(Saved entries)
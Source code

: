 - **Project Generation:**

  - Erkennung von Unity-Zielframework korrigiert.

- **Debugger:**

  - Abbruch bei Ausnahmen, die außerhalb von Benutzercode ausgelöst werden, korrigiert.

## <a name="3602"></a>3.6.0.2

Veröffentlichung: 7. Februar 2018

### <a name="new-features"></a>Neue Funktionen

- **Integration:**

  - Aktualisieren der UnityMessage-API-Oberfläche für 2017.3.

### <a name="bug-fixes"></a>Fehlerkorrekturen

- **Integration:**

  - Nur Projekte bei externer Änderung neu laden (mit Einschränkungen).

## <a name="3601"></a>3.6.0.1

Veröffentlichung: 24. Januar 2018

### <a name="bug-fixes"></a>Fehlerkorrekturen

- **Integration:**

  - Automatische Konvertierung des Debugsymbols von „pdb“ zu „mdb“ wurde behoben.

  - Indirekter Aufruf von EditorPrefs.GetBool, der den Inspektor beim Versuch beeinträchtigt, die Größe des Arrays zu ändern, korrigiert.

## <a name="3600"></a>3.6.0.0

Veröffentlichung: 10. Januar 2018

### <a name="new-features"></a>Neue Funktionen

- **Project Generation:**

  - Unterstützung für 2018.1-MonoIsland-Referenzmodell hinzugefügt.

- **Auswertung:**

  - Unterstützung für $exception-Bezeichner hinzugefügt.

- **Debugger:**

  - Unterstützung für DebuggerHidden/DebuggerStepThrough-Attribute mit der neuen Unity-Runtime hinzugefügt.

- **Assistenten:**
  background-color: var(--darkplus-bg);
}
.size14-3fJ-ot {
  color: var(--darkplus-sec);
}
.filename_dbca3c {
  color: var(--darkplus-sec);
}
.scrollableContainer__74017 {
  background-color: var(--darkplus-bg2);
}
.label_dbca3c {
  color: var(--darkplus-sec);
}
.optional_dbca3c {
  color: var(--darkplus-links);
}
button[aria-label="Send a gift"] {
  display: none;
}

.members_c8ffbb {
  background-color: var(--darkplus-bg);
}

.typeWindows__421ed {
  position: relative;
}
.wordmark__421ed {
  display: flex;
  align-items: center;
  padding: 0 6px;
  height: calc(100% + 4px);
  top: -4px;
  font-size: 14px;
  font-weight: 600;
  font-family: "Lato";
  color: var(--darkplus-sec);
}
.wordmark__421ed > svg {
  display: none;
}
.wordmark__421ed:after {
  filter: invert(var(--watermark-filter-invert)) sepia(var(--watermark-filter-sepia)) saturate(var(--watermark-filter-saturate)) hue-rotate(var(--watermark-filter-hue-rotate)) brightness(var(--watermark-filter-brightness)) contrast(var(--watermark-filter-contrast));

» **How to complete this task**: Look through the entries above, and wherever a line holds the string "Veröffentlichung", copy it.

» **Written solution**:
Veröffentlichung: 7. Februar 2018
Veröffentlichung: 24. Januar 2018
Veröffentlichung: 10. Januar 2018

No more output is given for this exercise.